Southwest Airlines Boeing 737 MAX aircraft are parked on the tarmac after being grounded, at the Southern California Logistics Airport in Victorville, California on Hike 28, 2019.
Mark Ralston | AFP | Getty Images
Southwest Airlines on Thursday took the Boeing 737 Max out of its schedules until Feb. 8, later than any U.S. airline, as the low-cost bearer called the timeline for the plane’s return to service “still uncertain.”
That’s a month later than it previously contemplated.
The lack of clarity on when regulators will allow airlines to operate the planes, grounded since mid-March after the secondly of two fatal crashes that killed a total of 346 people, have forced airlines to repeatedly change their outlines.
Southwest’s pilots said last week they didn’t expect the Max to return until February at the earliest.
American and Combined last week said they don’t expect to fly the planes until January, about a month later than they hitherto forecast. Airline executives say it is easier to cancel 737 Max flights ahead of time than scramble at the last memorandum latest to rebook passengers and crews. Air Canada on Wednesday said it would take the plane off its schedule until Feb. 14, citing “regulatory uncertainty round the timing of the aircraft returning to service.”
Pressure is mounting on Boeing to get approval for the return of the aircraft to commercial service, but aviation bona fides say they have no firm timeline to do so.

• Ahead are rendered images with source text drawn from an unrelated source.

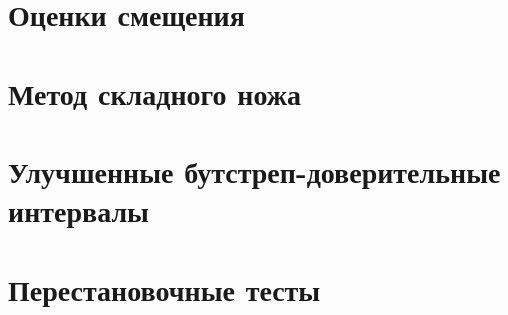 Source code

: \documentclass[12pt,a4paper,final]{report}
\begin{document}
\setcounter{chapter}{9}
\chapter{Оценки смещения}







\chapter{Метод складного ножа}








\setcounter{chapter}{13}
\chapter{Улучшенные бутстреп-доверительные интервалы}






\chapter{Перестановочные тесты}





\end{document}
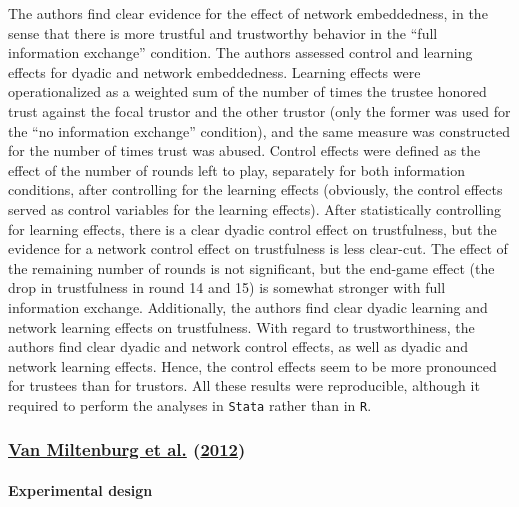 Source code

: \documentclass[
  11pt,
]{article}
\begin{document}
The authors find clear evidence for the effect of network embeddedness, in the sense that there is more trustful and trustworthy behavior in the ``full information exchange'' condition.
The authors assessed control and learning effects for dyadic and network embeddedness.
Learning effects were operationalized as a weighted sum of the number of times the trustee honored trust against the focal trustor and the other trustor (only the former was used for the ``no information exchange'' condition), and the same measure was constructed for the number of times trust was abused.
Control effects were defined as the effect of the number of rounds left to play, separately for both information conditions, after controlling for the learning effects (obviously, the control effects served as control variables for the learning effects).
After statistically controlling for learning effects, there is a clear dyadic control effect on trustfulness, but the evidence for a network control effect on trustfulness is less clear-cut.
The effect of the remaining number of rounds is not significant, but the end-game effect (the drop in trustfulness in round 14 and 15) is somewhat stronger with full information exchange.
Additionally, the authors find clear dyadic learning and network learning effects on trustfulness.
With regard to trustworthiness, the authors find clear dyadic and network control effects, as well as dyadic and network learning effects.
Hence, the control effects seem to be more pronounced for trustees than for trustors.
All these results were reproducible, although it required to perform the analyses in \texttt{Stata} rather than in \texttt{R}.

\hypertarget{miltenburg_buskens_triads_2012}{%
\subsubsection{\texorpdfstring{\protect\hyperlink{ref-miltenburg_buskens_triads_2012}{Van Miltenburg et al.} (\protect\hyperlink{ref-miltenburg_buskens_triads_2012}{2012})}{Van Miltenburg et al. (2012)}}\label{miltenburg_buskens_triads_2012}}

\hypertarget{experimental-design-5}{%
\paragraph{Experimental design}\label{experimental-design-5}}
\end{document}
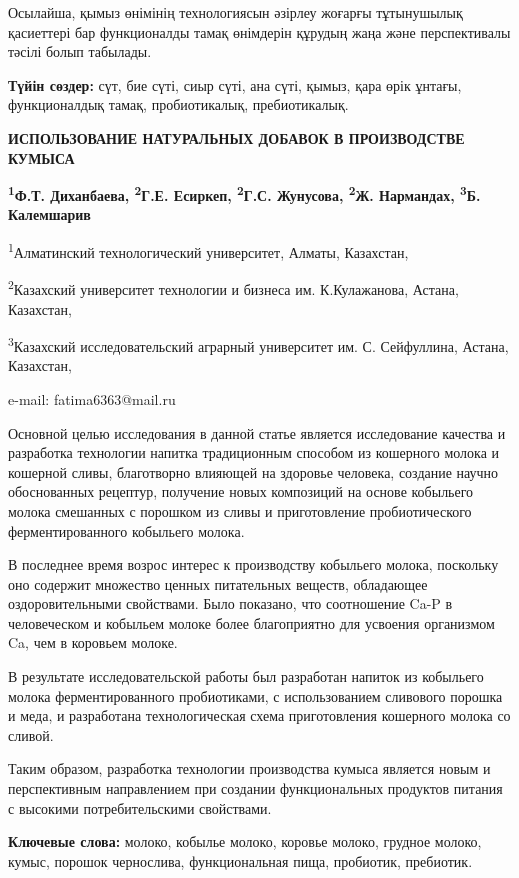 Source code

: Осылайша, қымыз өнімінің технологиясын әзірлеу жоғарғы тұтынушылық
қасиеттері бар функционалды тамақ өнімдерін құрудың жаңа және
перспективалы тәсілі болып табылады.

{\bfseries Түйін сөздер:} сүт, бие сүті, сиыр сүті, ана сүті, қымыз, қара
өрік ұнтағы, функционалдық тамақ, пробиотикалық, пребиотикалық.

\begin{center}
{\large\bfseries ИСПОЛЬЗОВАНИЕ НАТУРАЛЬНЫХ ДОБАВОК В ПРОИЗВОДСТВЕ КУМЫСА}

{\bfseries \textsuperscript{1}Ф.Т. Диханбаева, \textsuperscript{2}Г.Е. Есиркеп, \textsuperscript{2}Г.С. Жунусова, \textsuperscript{2}Ж. Нармандах, \textsuperscript{3}Б. Калемшарив}

\textsuperscript{1}Алматинский технологический университет, Алматы,
Казахстан,

\textsuperscript{2}Казахский университет технологии и бизнеса им.
К.Кулажанова, Астана, Казахстан,

\textsuperscript{3}Казахский исследовательский аграрный университет им.
С. Сейфуллина, Астана, Казахстан,

e-mail: fatima6363@mail.ru
\end{center}

Основной целью исследования в данной статье является исследование
качества и разработка технологии напитка традиционным способом из
кошерного молока и кошерной сливы, благотворно влияющей на здоровье
человека, создание научно обоснованных рецептур, получение новых
композиций на основе кобыльего молока смешанных с порошком из сливы и
приготовление пробиотического ферментированного кобыльего молока.

В последнее время возрос интерес к производству кобыльего молока,
поскольку оно содержит множество ценных питательных веществ, обладающее
оздоровительными свойствами. Было показано, что соотношение Ca-P в
человеческом и кобыльем молоке более благоприятно для усвоения
организмом Ca, чем в коровьем молоке.

В результате исследовательской работы был разработан напиток из
кобыльего молока ферментированного пробиотиками, с использованием
сливового порошка и меда, и разработана технологическая схема
приготовления кошерного молока со сливой.

Таким образом, разработка технологии производства кумыса является новым
и перспективным направлением при создании функциональных продуктов
питания с высокими потребительскими свойствами.

{\bfseries Ключевые слова:} молоко, кобылье молоко, коровье молоко, грудное
молоко, кумыс, порошок чернослива, функциональная пища, пробиотик,
пребиотик.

Crash investigators implicated flight control software that misfired, over pushing the nose of the planes down on both doomed flights. Boeing has developed a fix but hasn’t yet handed it over to regulators for absolute review.
Airlines with the Max in their fleets say they have lost out on hundreds of millions of dollars in revenue due to the foundation.
Boeing in July took a nearly after-tax $5 billion charge to compensate airlines, but a total is still unfamiliar as the grounding passes the seven-month mark.